Quindi, mentre a prima lettura può sembrare che la maggior parte delle Pmi italiane sarà risparmiata (poiché molte di esse contano molto meno di 250 dipendenti), nei fatti un gran numero di esse alimenta le catene di approvvigionamento delle aziende più grandi e dovrà attenersi ai termini contrattuali che le aziende più grandi includeranno nei loro contratti di appalto. Ciò significa che né l'azienda più grande né le società fornitrici potranno chiudere un occhio sulle loro pratiche di approvvigionamento, in particolare quelle nel settore tessile, dei pellami e dell'agricoltura, che è afflitto da serie carenze nei diritti umani e da quelle ambientali e, di fatto, l'onere della prova potrebbe ricadere sulle società fornitrici che potrebbero essere più vicine a questi rischi.

Per concludere, la Direttiva così com'è è tutt'altro che perfetta - e molti esperti nel campo delle imprese e dei diritti umani sono rimasti un po' delusi da questa bozza per la sua attenzione concentrata sulla responsabilità riflessa specificamente nei rapporti contrattuali. Sarebbe stato utile focalizzarsi anche sul modo di adempiere al dovere di diligenza in funzione dei rischi conosciuti nella catena di approvvigionamento (come suggeriscono gli United Nations Guiding Principles on Business and Human Rights– UNGPs). Questi principi, adottati dal Consiglio dei Diritti Umani a Ginevra nel 2011, riguardano i casi in cui i beni o i servizi di un'azienda possono avere impatti negativi su una comunità durante il ciclo della produzione, dell'uso e dello smaltimento, e dove quindi potrebbe non esserci uno specifico rapporto contrattuale. La società civile è rimasta insoddisfatta anche dall'esclusione delle Pmi (la cui inclusione avrebbe potuto essere scaglionata nel tempo). La bozza è stata inoltre criticata per non aver preteso di più dal settore finanziario - poiché alcuni membri stanno già iniziando a utilizzare la loro leva con le società con cui hanno rapporti - in particolare per quanto riguarda i cambiamenti climatici (ad esempio gli sforzi Net Zero di molte banche e investitori).

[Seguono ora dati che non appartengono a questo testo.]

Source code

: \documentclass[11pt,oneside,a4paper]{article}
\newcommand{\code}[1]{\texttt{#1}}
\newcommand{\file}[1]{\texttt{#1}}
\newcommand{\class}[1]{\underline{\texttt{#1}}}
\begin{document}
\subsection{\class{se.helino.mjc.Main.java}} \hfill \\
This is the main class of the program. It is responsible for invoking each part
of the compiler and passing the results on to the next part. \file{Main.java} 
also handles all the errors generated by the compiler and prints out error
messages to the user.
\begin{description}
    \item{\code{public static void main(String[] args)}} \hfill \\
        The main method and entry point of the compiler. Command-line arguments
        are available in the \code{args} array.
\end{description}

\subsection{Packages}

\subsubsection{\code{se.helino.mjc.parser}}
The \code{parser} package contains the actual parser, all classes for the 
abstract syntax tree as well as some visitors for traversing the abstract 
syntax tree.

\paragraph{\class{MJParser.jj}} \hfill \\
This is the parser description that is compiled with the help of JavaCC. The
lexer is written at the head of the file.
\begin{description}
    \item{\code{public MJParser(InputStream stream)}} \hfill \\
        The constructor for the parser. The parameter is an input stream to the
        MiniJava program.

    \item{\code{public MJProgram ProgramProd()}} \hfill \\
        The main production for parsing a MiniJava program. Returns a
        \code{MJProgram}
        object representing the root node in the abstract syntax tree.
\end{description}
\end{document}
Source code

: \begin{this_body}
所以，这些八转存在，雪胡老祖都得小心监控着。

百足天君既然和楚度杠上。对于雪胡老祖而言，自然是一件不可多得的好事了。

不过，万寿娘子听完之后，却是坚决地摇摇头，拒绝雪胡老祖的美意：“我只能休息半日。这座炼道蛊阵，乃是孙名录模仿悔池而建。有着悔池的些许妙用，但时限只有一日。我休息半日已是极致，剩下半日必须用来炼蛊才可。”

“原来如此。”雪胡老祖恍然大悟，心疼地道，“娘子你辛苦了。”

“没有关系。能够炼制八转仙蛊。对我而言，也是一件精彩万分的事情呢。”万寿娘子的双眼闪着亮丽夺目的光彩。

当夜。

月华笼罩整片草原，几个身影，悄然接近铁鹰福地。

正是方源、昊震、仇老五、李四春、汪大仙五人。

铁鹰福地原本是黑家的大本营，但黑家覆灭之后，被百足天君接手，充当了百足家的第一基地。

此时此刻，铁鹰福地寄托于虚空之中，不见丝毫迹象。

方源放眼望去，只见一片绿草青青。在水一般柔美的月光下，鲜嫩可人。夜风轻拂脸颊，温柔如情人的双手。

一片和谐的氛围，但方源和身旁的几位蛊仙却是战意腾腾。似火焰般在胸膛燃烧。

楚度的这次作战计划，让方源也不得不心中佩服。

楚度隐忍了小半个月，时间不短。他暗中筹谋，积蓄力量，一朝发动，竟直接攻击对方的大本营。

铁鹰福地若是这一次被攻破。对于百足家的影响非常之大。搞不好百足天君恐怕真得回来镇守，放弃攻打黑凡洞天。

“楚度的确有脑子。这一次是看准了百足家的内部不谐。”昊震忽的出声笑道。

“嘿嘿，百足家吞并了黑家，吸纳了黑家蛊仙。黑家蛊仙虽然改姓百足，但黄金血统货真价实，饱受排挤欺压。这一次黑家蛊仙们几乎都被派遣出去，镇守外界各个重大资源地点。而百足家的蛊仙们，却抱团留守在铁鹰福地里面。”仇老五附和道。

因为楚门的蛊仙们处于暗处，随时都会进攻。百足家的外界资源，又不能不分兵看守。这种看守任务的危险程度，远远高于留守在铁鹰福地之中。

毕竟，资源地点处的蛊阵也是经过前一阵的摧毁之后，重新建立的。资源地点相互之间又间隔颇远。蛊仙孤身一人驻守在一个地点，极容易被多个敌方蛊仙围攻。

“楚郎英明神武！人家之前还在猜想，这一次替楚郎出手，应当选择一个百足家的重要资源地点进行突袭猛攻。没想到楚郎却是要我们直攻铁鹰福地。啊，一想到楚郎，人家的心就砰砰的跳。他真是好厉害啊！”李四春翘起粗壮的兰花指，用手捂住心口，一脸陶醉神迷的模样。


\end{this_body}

La direttiva inoltre presenta lacune sulle disposizioni in materia di ricorso per le parti interessate.

È un inizio, ma la bozza finale potrebbe essere ancora più forte.

 

Nina Luzzatto Gardner dirige Strategy International, uno studio di consulenza sui temi della sostenibilità e di business e diritti umani, lavorando con aziende e investitori. Da oltre dieci anni è Professoressa Aggiunta alla Johns Hopkins School of Advanced International Studies a Washington. Formata a Harvard e alla Columbia University, è un'avvocata iscritta all’Albo nello Stato di New York.